Somerset County Cricket Club
- Captain: Mandy Mitchell-Innes, Jake Seamer, George Woodhouse
- County Championship: 12th (of 17)
- Most runs: Harold Gimblett (1,741)
- Most wickets: Horace Hazell (92)
- Most catches: Maurice Tremlett (26)
- Most wicket-keeping dismissals: Wally Luckes (55)

= Somerset County Cricket Club in 1948 =

1948 season of an English cricket team

In the 1948 season, Somerset County Cricket Club competed in the County Championship, finishing twelfth out of seventeen teams. They were officially captained by three amateurs through the season; initially by Mandy Mitchell-Innes; then by Jake Seamer; and finally by George Woodhouse. The strains on consistent leadership were reflected in Somerset's variable form: after failing to win their first eight matches. Somerset did not win, lose or draw twice in consecutive matches in their following eight matches. In all, they won five times that season, and depended heavily upon the batting of Harold Gimblett, who scored 1,741 runs, and was Somerset's only player to score a century.

Other than Gimblett, only two Somerset batsmen scored over 1,000 runs in the County Championship, Bertie Buse and Miles Coope, but both players did so at a significantly lower average. The team's bowling was led Horace Hazell, who claimed 92 wickets in the Championship. Maurice Tremlett, who had been highly praised for his performance on debut in 1947 continued to show promise, scoring over 1,000 first-class runs in all first-class matches and claiming 86 wickets, positioning himself as the county's leading all-rounder.

==Background==
County cricket had sojourned during the Second World War, and only returned in 1946. Most of the players had seen war service in some form or another, and very few of them had played much cricket of any form, which resulted in a temporary drop in quality. As most of the players were the same as those from before the war, it also meant that the average age of a county cricketer was higher than usual. The social change that was occurring all around Great Britain also had an effect on county cricket, and at Somerset it resulted in their professional players gathering together to ask for better playing conditions and greater pay.
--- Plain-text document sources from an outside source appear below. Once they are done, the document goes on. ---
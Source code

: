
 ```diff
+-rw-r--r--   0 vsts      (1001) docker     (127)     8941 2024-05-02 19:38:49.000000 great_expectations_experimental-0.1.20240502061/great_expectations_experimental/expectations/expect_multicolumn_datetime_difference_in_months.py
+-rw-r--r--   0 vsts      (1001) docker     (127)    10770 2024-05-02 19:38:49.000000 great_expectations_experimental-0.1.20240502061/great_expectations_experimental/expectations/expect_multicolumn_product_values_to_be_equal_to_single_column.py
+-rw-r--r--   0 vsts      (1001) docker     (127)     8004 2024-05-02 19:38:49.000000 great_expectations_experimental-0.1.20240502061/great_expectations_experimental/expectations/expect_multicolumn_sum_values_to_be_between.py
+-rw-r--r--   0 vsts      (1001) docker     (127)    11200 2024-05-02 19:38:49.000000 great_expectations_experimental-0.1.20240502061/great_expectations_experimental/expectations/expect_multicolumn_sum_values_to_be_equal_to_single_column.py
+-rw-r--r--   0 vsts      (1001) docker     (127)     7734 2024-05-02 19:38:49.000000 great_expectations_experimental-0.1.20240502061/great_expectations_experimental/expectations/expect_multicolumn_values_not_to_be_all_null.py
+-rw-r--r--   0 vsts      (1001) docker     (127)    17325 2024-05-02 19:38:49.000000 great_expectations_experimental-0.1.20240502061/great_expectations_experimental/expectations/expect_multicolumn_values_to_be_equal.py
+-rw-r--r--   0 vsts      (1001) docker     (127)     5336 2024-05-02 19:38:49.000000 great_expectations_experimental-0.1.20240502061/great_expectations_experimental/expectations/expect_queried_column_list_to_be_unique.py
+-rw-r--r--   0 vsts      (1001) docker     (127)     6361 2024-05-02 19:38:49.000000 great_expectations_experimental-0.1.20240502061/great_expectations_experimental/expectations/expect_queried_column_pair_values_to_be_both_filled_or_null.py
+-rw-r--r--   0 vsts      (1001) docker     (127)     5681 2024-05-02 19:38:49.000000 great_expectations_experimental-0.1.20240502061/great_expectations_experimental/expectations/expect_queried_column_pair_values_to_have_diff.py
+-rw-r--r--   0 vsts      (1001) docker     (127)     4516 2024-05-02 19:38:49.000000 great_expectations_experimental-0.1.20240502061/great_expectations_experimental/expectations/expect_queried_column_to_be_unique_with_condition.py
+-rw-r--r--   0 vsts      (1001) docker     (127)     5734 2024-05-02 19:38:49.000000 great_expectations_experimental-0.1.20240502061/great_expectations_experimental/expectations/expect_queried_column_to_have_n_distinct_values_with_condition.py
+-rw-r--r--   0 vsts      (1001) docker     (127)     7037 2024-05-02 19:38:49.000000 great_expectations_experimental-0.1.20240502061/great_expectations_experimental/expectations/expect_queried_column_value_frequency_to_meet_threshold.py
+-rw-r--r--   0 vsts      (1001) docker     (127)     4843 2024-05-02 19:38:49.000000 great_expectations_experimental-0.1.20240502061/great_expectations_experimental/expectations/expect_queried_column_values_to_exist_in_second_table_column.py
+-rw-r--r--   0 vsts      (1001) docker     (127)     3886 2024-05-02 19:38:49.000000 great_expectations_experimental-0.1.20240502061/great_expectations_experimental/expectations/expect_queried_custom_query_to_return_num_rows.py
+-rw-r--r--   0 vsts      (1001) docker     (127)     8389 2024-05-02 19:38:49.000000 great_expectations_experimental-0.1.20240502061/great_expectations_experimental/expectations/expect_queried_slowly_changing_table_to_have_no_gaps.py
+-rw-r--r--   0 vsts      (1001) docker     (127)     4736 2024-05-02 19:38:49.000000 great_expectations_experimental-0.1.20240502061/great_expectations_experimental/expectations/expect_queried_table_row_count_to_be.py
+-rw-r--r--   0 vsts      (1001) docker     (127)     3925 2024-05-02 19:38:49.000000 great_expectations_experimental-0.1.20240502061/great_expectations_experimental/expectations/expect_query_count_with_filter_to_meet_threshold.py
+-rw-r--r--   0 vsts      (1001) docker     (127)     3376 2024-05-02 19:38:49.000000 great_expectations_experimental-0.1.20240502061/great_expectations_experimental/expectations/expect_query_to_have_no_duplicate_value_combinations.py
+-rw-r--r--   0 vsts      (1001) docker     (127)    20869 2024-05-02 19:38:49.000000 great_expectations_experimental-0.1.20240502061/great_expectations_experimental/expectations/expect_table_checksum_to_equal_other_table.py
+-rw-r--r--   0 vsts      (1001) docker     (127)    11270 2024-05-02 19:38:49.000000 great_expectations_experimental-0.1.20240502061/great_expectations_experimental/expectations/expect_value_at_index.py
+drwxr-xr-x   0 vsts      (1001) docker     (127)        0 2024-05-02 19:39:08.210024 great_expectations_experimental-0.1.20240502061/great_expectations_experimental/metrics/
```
Despite these changes, and the relative weakness of amateur players in comparison to the professionals, Somerset, as like many other counties, insisted on naming amateurs as captains. In 1946, Bunty Longrigg, who had captained Somerset before the war had resumed his duties, but he retired at the end of the season as was replaced by Jack Meyer for 1947. Meyer had reluctantly agreed to captain the side in the absence of any other candidates, but stepped down at the end of his single season, citing his fading eyesight and lumbago.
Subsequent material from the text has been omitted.